## ACTIVITY
For this exercise, print only the lines from the one containing "BLOCKWATCHERS\\" through the end of the material below, exactly as given.
"""
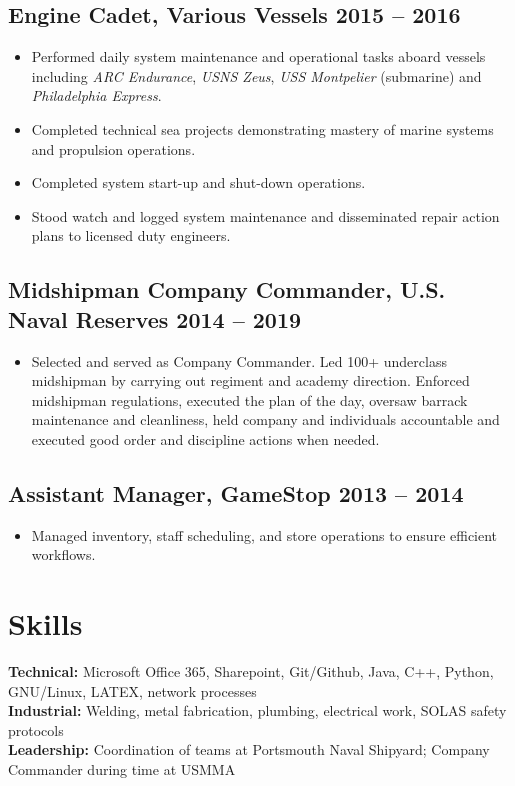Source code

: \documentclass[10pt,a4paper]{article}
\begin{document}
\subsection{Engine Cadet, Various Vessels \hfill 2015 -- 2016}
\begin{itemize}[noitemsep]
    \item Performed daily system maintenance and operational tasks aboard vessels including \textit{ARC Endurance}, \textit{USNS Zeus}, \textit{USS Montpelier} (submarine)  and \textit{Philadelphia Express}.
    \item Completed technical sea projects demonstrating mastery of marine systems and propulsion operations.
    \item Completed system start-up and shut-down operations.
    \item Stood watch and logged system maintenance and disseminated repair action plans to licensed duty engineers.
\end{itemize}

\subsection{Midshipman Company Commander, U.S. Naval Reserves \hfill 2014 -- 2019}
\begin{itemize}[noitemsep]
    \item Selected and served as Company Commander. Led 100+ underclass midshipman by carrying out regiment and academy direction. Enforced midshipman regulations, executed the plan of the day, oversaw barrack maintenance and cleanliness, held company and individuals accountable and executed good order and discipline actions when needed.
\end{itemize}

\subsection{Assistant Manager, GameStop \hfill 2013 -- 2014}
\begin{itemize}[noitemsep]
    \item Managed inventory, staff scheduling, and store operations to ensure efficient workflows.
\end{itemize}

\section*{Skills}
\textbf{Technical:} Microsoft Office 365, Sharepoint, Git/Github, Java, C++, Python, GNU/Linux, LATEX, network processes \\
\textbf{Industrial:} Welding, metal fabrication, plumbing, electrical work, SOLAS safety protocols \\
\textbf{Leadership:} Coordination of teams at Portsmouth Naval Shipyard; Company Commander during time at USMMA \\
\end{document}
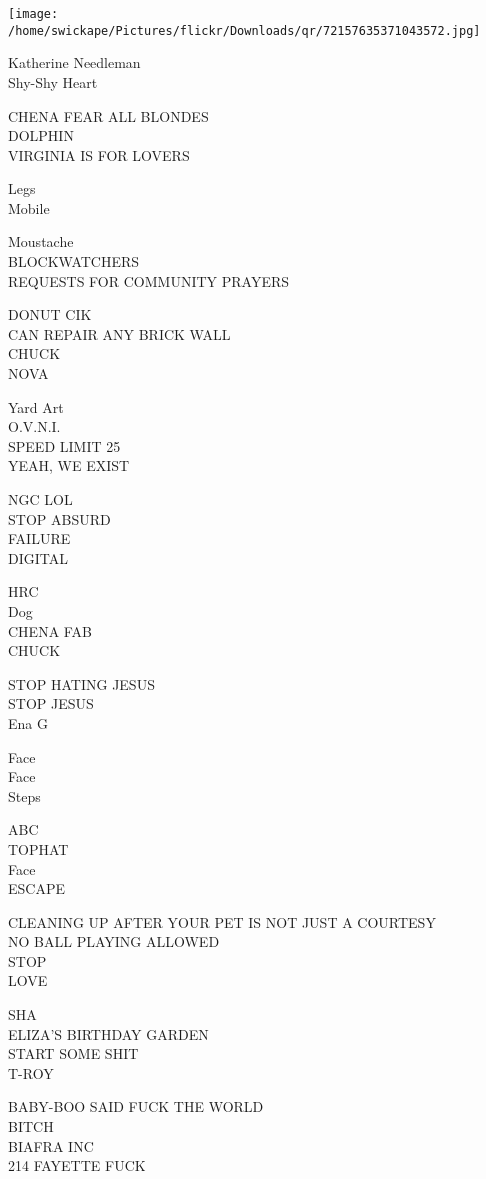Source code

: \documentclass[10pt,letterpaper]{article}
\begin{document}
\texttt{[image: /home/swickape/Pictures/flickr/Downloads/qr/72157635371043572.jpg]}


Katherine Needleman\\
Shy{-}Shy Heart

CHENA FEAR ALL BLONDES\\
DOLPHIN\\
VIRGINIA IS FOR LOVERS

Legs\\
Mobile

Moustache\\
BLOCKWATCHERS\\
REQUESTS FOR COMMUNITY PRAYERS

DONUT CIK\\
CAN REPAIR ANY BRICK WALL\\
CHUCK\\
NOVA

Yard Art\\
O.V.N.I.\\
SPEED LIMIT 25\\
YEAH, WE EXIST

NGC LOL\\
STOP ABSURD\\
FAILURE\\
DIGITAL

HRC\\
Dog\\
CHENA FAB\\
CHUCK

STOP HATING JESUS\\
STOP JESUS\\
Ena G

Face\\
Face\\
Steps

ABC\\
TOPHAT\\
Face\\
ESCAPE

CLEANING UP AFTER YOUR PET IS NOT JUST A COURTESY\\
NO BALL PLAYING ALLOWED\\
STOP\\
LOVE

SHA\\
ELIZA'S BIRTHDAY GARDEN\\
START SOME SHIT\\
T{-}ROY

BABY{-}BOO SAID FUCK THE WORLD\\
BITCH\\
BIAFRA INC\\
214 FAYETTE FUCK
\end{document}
"""
## ANSWER FOR THE TASK
BLOCKWATCHERS\\
REQUESTS FOR COMMUNITY PRAYERS

DONUT CIK\\
CAN REPAIR ANY BRICK WALL\\
CHUCK\\
NOVA

Yard Art\\
O.V.N.I.\\
SPEED LIMIT 25\\
YEAH, WE EXIST

NGC LOL\\
STOP ABSURD\\
FAILURE\\
DIGITAL

HRC\\
Dog\\
CHENA FAB\\
CHUCK

STOP HATING JESUS\\
STOP JESUS\\
Ena G

Face\\
Face\\
Steps

ABC\\
TOPHAT\\
Face\\
ESCAPE

CLEANING UP AFTER YOUR PET IS NOT JUST A COURTESY\\
NO BALL PLAYING ALLOWED\\
STOP\\
LOVE

SHA\\
ELIZA'S BIRTHDAY GARDEN\\
START SOME SHIT\\
T{-}ROY

BABY{-}BOO SAID FUCK THE WORLD\\
BITCH\\
BIAFRA INC\\
214 FAYETTE FUCK
\end{document}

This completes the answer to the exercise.